Items listed in a dataset:
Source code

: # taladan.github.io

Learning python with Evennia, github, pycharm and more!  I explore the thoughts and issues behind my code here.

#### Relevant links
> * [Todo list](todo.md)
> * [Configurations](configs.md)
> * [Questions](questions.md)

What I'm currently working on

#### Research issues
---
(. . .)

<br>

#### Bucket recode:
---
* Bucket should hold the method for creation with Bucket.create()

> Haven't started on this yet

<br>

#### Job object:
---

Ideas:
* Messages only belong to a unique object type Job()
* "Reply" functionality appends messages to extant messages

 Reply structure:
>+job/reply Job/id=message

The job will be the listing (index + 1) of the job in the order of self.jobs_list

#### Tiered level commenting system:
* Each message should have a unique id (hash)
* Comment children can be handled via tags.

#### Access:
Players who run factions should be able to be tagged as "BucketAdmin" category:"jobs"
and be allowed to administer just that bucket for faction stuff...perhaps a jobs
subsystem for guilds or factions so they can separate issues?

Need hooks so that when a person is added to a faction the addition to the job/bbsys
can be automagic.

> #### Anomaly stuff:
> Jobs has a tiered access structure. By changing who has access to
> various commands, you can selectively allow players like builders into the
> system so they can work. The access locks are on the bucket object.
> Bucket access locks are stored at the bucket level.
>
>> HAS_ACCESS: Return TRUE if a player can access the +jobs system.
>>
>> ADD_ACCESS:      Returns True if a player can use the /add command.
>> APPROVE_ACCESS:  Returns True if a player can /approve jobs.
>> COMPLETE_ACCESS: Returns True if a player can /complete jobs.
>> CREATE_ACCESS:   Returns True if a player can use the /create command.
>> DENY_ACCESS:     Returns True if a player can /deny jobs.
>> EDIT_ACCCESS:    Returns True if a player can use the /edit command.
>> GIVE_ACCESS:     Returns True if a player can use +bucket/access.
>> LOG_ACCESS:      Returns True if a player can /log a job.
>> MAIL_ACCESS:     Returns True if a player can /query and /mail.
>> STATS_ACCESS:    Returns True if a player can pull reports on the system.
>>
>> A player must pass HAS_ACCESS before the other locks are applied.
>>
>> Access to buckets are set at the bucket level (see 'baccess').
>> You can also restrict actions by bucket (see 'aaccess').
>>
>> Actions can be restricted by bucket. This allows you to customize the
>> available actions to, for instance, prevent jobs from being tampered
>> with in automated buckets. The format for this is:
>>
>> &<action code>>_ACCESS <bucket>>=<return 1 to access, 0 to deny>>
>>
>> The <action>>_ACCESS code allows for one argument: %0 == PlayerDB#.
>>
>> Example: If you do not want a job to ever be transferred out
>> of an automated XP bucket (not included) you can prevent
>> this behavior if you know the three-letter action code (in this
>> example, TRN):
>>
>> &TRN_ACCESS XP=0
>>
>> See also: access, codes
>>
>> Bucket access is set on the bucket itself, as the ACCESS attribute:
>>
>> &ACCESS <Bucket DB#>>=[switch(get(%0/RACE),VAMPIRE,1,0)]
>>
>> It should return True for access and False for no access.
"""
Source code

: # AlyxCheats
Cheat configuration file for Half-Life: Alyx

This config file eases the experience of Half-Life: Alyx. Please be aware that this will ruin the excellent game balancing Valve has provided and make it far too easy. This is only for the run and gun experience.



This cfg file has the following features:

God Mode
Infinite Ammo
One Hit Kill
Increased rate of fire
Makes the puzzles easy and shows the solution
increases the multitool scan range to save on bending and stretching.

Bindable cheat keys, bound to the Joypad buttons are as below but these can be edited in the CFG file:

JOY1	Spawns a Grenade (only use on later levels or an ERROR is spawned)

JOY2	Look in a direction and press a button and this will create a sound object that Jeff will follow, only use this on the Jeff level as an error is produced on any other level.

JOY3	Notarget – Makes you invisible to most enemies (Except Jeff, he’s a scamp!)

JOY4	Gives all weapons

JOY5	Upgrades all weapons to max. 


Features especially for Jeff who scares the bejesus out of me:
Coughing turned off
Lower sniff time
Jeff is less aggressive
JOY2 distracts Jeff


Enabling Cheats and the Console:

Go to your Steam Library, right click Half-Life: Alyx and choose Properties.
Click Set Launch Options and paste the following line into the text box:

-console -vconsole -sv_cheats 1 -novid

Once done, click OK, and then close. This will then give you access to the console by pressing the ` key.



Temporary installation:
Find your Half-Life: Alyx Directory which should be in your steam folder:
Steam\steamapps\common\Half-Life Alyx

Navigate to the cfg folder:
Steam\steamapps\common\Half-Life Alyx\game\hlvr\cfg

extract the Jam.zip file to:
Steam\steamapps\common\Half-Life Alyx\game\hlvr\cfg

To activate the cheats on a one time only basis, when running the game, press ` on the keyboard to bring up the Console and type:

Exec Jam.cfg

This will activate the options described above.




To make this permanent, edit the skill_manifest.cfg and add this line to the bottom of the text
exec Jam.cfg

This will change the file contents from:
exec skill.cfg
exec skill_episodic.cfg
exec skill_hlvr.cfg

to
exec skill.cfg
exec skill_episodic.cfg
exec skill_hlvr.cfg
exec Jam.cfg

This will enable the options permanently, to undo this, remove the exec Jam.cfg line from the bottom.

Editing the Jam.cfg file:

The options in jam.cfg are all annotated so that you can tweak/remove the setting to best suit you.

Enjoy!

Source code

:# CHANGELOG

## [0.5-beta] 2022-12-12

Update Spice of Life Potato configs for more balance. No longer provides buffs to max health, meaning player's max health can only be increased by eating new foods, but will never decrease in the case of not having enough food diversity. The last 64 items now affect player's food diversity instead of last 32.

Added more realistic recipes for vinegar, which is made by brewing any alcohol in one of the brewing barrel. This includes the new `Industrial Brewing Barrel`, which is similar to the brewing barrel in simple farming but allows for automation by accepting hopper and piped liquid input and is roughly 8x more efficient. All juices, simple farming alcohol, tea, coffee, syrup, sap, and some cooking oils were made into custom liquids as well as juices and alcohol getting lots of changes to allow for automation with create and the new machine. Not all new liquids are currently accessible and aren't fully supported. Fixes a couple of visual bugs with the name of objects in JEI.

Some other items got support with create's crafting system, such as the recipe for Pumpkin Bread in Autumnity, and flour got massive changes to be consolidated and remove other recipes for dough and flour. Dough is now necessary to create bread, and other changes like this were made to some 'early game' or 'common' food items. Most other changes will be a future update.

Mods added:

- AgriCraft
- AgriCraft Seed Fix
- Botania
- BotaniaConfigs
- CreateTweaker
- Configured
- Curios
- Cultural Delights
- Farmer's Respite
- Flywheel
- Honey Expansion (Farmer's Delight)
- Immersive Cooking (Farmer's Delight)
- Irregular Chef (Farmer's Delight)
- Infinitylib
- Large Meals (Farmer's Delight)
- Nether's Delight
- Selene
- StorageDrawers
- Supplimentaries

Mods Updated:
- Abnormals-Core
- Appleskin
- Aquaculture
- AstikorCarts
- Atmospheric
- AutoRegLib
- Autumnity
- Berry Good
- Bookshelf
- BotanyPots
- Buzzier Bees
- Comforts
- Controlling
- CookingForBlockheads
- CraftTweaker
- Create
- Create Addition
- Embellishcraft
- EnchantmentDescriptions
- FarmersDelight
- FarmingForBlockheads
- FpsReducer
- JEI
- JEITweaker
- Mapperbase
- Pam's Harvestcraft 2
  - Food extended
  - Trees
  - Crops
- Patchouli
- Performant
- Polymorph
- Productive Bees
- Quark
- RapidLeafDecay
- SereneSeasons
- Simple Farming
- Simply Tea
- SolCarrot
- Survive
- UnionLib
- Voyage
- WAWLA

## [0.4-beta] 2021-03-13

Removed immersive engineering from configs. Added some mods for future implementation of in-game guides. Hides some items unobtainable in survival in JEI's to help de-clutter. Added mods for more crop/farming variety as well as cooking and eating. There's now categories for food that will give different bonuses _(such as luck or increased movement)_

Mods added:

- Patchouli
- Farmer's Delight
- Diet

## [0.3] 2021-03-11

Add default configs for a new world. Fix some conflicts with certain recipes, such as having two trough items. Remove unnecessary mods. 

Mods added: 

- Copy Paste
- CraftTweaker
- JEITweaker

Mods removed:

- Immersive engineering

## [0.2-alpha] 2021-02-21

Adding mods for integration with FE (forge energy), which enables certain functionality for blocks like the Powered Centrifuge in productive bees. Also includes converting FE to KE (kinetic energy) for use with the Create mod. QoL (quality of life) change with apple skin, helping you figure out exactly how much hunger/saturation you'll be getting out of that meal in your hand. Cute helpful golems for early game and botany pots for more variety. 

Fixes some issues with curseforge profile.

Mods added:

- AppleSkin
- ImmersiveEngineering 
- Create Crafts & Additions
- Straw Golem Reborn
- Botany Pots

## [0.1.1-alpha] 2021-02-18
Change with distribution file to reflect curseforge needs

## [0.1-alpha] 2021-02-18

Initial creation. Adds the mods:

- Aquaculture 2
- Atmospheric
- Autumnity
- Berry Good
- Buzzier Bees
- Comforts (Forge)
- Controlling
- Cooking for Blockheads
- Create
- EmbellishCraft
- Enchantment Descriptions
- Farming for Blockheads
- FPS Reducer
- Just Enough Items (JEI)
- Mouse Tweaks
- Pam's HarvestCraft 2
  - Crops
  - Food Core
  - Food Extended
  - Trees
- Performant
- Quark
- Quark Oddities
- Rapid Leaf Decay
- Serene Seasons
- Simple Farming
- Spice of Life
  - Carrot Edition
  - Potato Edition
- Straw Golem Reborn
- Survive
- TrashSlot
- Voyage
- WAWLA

--

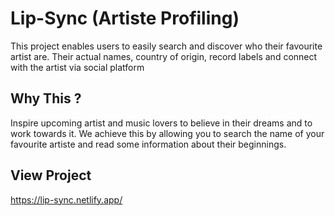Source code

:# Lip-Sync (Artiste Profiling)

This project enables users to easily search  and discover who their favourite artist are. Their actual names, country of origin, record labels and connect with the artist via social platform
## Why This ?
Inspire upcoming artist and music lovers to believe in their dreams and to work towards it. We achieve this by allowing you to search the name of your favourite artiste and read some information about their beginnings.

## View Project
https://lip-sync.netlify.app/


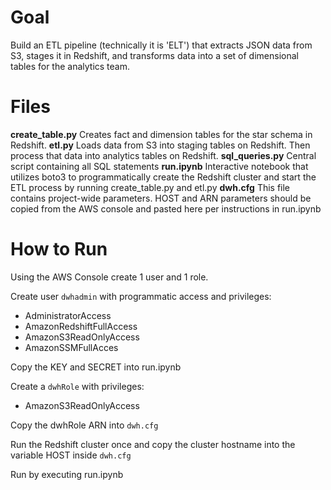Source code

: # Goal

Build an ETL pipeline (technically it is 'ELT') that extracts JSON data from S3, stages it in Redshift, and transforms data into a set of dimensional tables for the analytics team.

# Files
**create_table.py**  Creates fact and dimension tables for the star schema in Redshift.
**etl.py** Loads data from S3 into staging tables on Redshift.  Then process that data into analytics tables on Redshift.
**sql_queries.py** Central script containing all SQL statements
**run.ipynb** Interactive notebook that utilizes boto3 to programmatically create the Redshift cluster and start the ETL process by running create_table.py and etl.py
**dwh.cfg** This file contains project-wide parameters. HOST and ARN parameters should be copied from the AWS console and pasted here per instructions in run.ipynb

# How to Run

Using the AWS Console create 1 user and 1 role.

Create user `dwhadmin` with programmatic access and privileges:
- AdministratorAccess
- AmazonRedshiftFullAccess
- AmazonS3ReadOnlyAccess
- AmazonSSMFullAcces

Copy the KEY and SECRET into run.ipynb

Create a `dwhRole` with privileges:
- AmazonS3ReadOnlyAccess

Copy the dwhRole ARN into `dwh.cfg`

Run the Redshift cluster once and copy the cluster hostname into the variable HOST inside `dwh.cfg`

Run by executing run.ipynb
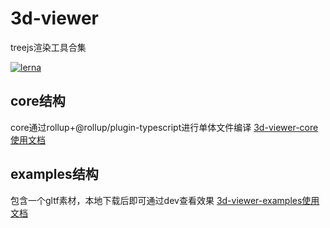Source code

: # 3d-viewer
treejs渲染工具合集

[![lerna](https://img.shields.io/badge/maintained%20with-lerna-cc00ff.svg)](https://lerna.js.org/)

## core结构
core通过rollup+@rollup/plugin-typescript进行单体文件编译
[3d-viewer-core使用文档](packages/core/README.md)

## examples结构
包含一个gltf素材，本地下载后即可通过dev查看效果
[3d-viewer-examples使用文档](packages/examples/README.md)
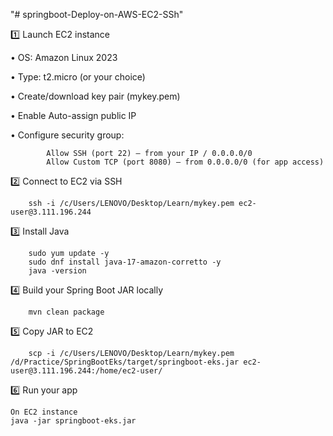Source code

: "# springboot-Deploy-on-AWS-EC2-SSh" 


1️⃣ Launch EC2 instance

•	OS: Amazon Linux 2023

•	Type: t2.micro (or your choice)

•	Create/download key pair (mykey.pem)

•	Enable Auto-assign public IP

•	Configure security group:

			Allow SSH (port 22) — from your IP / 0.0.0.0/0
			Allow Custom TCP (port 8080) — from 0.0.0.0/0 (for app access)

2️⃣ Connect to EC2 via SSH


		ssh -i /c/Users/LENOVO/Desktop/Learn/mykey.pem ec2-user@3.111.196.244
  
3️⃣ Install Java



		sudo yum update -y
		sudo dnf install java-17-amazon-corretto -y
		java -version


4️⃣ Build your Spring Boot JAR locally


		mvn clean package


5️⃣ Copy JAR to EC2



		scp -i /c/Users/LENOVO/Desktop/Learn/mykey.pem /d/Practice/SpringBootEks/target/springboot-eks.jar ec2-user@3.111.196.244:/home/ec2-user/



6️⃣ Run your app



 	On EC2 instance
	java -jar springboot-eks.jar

EXERCISE GOAL: Where a line in the records above contains "privileges", include it in the count, and give only that number.

RESPONSE TO THIS EXERCISE: 2